___ Data for processing ___

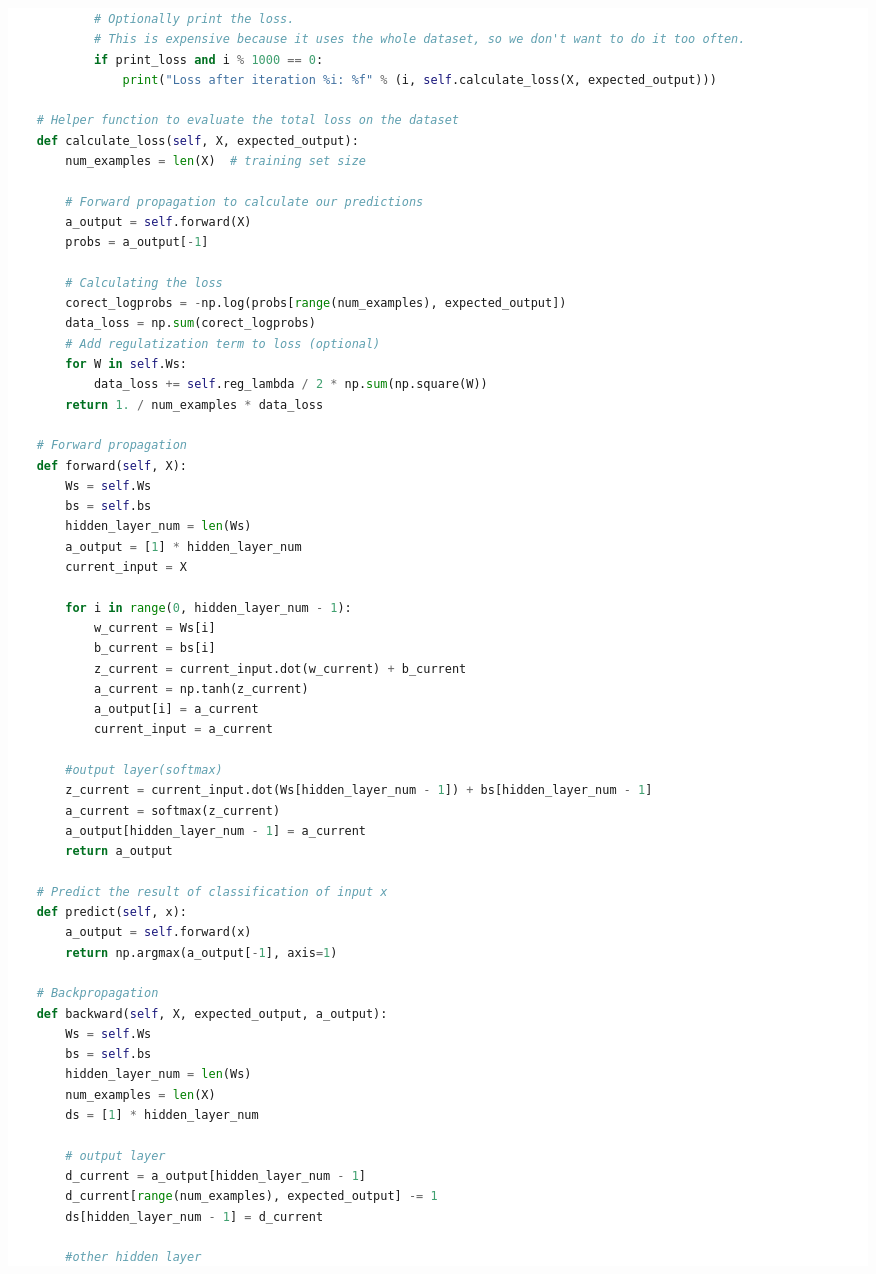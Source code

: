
 ```python
            # Optionally print the loss.
            # This is expensive because it uses the whole dataset, so we don't want to do it too often.
            if print_loss and i % 1000 == 0:
                print("Loss after iteration %i: %f" % (i, self.calculate_loss(X, expected_output)))

    # Helper function to evaluate the total loss on the dataset
    def calculate_loss(self, X, expected_output):
        num_examples = len(X)  # training set size

        # Forward propagation to calculate our predictions
        a_output = self.forward(X)
        probs = a_output[-1]

        # Calculating the loss
        corect_logprobs = -np.log(probs[range(num_examples), expected_output])
        data_loss = np.sum(corect_logprobs)
        # Add regulatization term to loss (optional)
        for W in self.Ws:
            data_loss += self.reg_lambda / 2 * np.sum(np.square(W))
        return 1. / num_examples * data_loss

    # Forward propagation
    def forward(self, X):
        Ws = self.Ws
        bs = self.bs
        hidden_layer_num = len(Ws)
        a_output = [1] * hidden_layer_num
        current_input = X

        for i in range(0, hidden_layer_num - 1):
            w_current = Ws[i]
            b_current = bs[i]
            z_current = current_input.dot(w_current) + b_current
            a_current = np.tanh(z_current)
            a_output[i] = a_current
            current_input = a_current

        #output layer(softmax)
        z_current = current_input.dot(Ws[hidden_layer_num - 1]) + bs[hidden_layer_num - 1]
        a_current = softmax(z_current)
        a_output[hidden_layer_num - 1] = a_current
        return a_output

    # Predict the result of classification of input x
    def predict(self, x):
        a_output = self.forward(x)
        return np.argmax(a_output[-1], axis=1)

    # Backpropagation
    def backward(self, X, expected_output, a_output):
        Ws = self.Ws
        bs = self.bs
        hidden_layer_num = len(Ws)
        num_examples = len(X)
        ds = [1] * hidden_layer_num

        # output layer
        d_current = a_output[hidden_layer_num - 1]
        d_current[range(num_examples), expected_output] -= 1
        ds[hidden_layer_num - 1] = d_current

        #other hidden layer
```

  [1]: /img/sigmoid_squared_error_ann_classification.png
  [2]: /img/tanh_cross_entropy_ann_classification.png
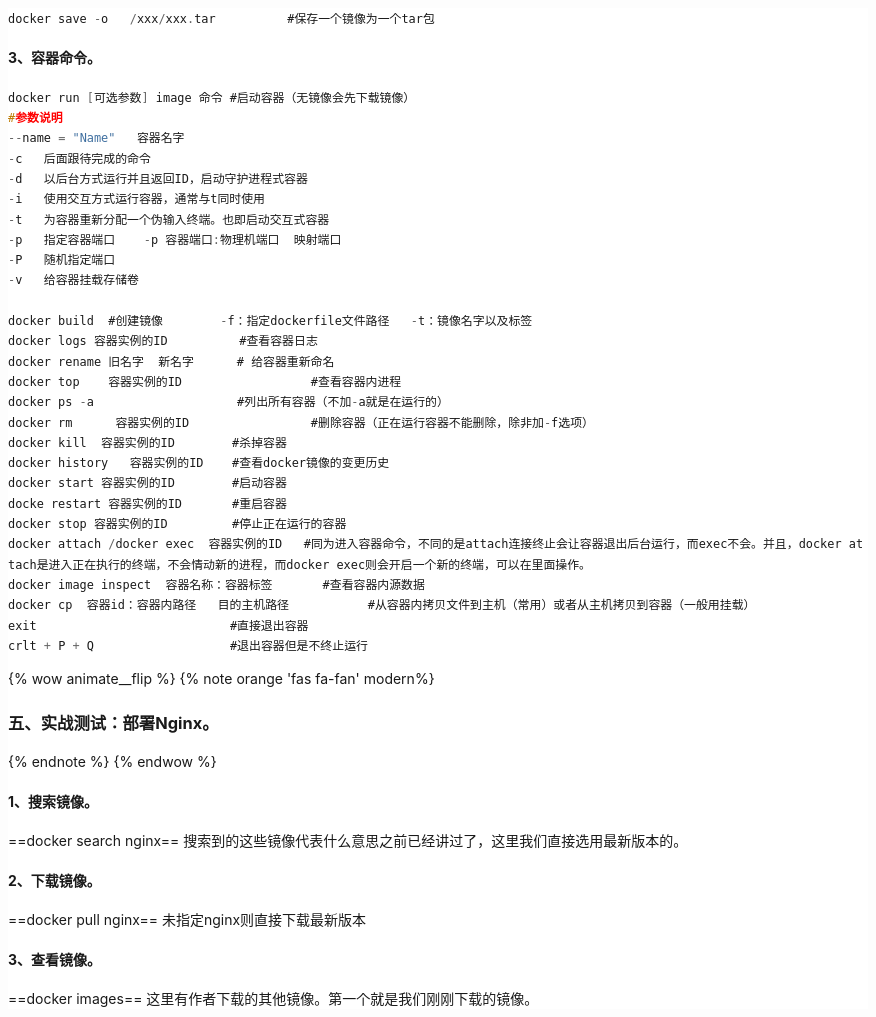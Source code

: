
 ```c
docker save -o   /xxx/xxx.tar          #保存一个镜像为一个tar包
```

#### 3、容器命令。
```c
docker run [可选参数] image 命令 #启动容器（无镜像会先下载镜像）
#参数说明
--name = "Name"   容器名字
-c   后面跟待完成的命令
-d   以后台方式运行并且返回ID，启动守护进程式容器
-i   使用交互方式运行容器，通常与t同时使用
-t   为容器重新分配一个伪输入终端。也即启动交互式容器
-p   指定容器端口    -p 容器端口:物理机端口  映射端口
-P   随机指定端口
-v   给容器挂载存储卷

docker build  #创建镜像        -f：指定dockerfile文件路径   -t：镜像名字以及标签
docker logs 容器实例的ID          #查看容器日志
docker rename 旧名字  新名字      # 给容器重新命名
docker top    容器实例的ID                  #查看容器内进程
docker ps -a                    #列出所有容器（不加-a就是在运行的）
docker rm      容器实例的ID                 #删除容器（正在运行容器不能删除，除非加-f选项）
docker kill  容器实例的ID        #杀掉容器
docker history   容器实例的ID    #查看docker镜像的变更历史
docker start 容器实例的ID        #启动容器
docke restart 容器实例的ID       #重启容器
docker stop 容器实例的ID         #停止正在运行的容器
docker attach /docker exec  容器实例的ID   #同为进入容器命令，不同的是attach连接终止会让容器退出后台运行，而exec不会。并且，docker attach是进入正在执行的终端，不会情动新的进程，而docker exec则会开启一个新的终端，可以在里面操作。
docker image inspect  容器名称：容器标签       #查看容器内源数据
docker cp  容器id：容器内路径   目的主机路径           #从容器内拷贝文件到主机（常用）或者从主机拷贝到容器（一般用挂载）
exit                           #直接退出容器 
crlt + P + Q                   #退出容器但是不终止运行
```

{% wow animate__flip %}
{% note orange 'fas fa-fan' modern%}
### 五、实战测试：部署Nginx。
{% endnote %}
{% endwow %}

#### 1、搜索镜像。
==docker search nginx==
搜索到的这些镜像代表什么意思之前已经讲过了，这里我们直接选用最新版本的。

#### 2、下载镜像。
==docker pull nginx==
未指定nginx则直接下载最新版本

#### 3、查看镜像。
==docker images==
这里有作者下载的其他镜像。第一个就是我们刚刚下载的镜像。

___

- Requirement
Line by line, return the listing above exactly, dropping every picture.

- The completed task
Source code

:
 ```python
            # Optionally print the loss.
            # This is expensive because it uses the whole dataset, so we don't want to do it too often.
            if print_loss and i % 1000 == 0:
                print("Loss after iteration %i: %f" % (i, self.calculate_loss(X, expected_output)))

    # Helper function to evaluate the total loss on the dataset
    def calculate_loss(self, X, expected_output):
        num_examples = len(X)  # training set size

        # Forward propagation to calculate our predictions
        a_output = self.forward(X)
        probs = a_output[-1]

        # Calculating the loss
        corect_logprobs = -np.log(probs[range(num_examples), expected_output])
        data_loss = np.sum(corect_logprobs)
        # Add regulatization term to loss (optional)
        for W in self.Ws:
            data_loss += self.reg_lambda / 2 * np.sum(np.square(W))
        return 1. / num_examples * data_loss

    # Forward propagation
    def forward(self, X):
        Ws = self.Ws
        bs = self.bs
        hidden_layer_num = len(Ws)
        a_output = [1] * hidden_layer_num
        current_input = X

        for i in range(0, hidden_layer_num - 1):
            w_current = Ws[i]
            b_current = bs[i]
            z_current = current_input.dot(w_current) + b_current
            a_current = np.tanh(z_current)
            a_output[i] = a_current
            current_input = a_current

        #output layer(softmax)
        z_current = current_input.dot(Ws[hidden_layer_num - 1]) + bs[hidden_layer_num - 1]
        a_current = softmax(z_current)
        a_output[hidden_layer_num - 1] = a_current
        return a_output

    # Predict the result of classification of input x
    def predict(self, x):
        a_output = self.forward(x)
        return np.argmax(a_output[-1], axis=1)

    # Backpropagation
    def backward(self, X, expected_output, a_output):
        Ws = self.Ws
        bs = self.bs
        hidden_layer_num = len(Ws)
        num_examples = len(X)
        ds = [1] * hidden_layer_num

        # output layer
        d_current = a_output[hidden_layer_num - 1]
        d_current[range(num_examples), expected_output] -= 1
        ds[hidden_layer_num - 1] = d_current

        #other hidden layer
```

  [1]: /img/sigmoid_squared_error_ann_classification.png
  [2]: /img/tanh_cross_entropy_ann_classification.png
Source code

:
 ```c
docker save -o   /xxx/xxx.tar          #保存一个镜像为一个tar包
```

#### 3、容器命令。
```c
docker run [可选参数] image 命令 #启动容器（无镜像会先下载镜像）
#参数说明
--name = "Name"   容器名字
-c   后面跟待完成的命令
-d   以后台方式运行并且返回ID，启动守护进程式容器
-i   使用交互方式运行容器，通常与t同时使用
-t   为容器重新分配一个伪输入终端。也即启动交互式容器
-p   指定容器端口    -p 容器端口:物理机端口  映射端口
-P   随机指定端口
-v   给容器挂载存储卷

docker build  #创建镜像        -f：指定dockerfile文件路径   -t：镜像名字以及标签
docker logs 容器实例的ID          #查看容器日志
docker rename 旧名字  新名字      # 给容器重新命名
docker top    容器实例的ID                  #查看容器内进程
docker ps -a                    #列出所有容器（不加-a就是在运行的）
docker rm      容器实例的ID                 #删除容器（正在运行容器不能删除，除非加-f选项）
docker kill  容器实例的ID        #杀掉容器
docker history   容器实例的ID    #查看docker镜像的变更历史
docker start 容器实例的ID        #启动容器
docke restart 容器实例的ID       #重启容器
docker stop 容器实例的ID         #停止正在运行的容器
docker attach /docker exec  容器实例的ID   #同为进入容器命令，不同的是attach连接终止会让容器退出后台运行，而exec不会。并且，docker attach是进入正在执行的终端，不会情动新的进程，而docker exec则会开启一个新的终端，可以在里面操作。
docker image inspect  容器名称：容器标签       #查看容器内源数据
docker cp  容器id：容器内路径   目的主机路径           #从容器内拷贝文件到主机（常用）或者从主机拷贝到容器（一般用挂载）
exit                           #直接退出容器 
crlt + P + Q                   #退出容器但是不终止运行
```

{% wow animate__flip %}
{% note orange 'fas fa-fan' modern%}
### 五、实战测试：部署Nginx。
{% endnote %}
{% endwow %}

#### 1、搜索镜像。
==docker search nginx==
搜索到的这些镜像代表什么意思之前已经讲过了，这里我们直接选用最新版本的。

#### 2、下载镜像。
==docker pull nginx==
未指定nginx则直接下载最新版本

#### 3、查看镜像。
==docker images==
这里有作者下载的其他镜像。第一个就是我们刚刚下载的镜像。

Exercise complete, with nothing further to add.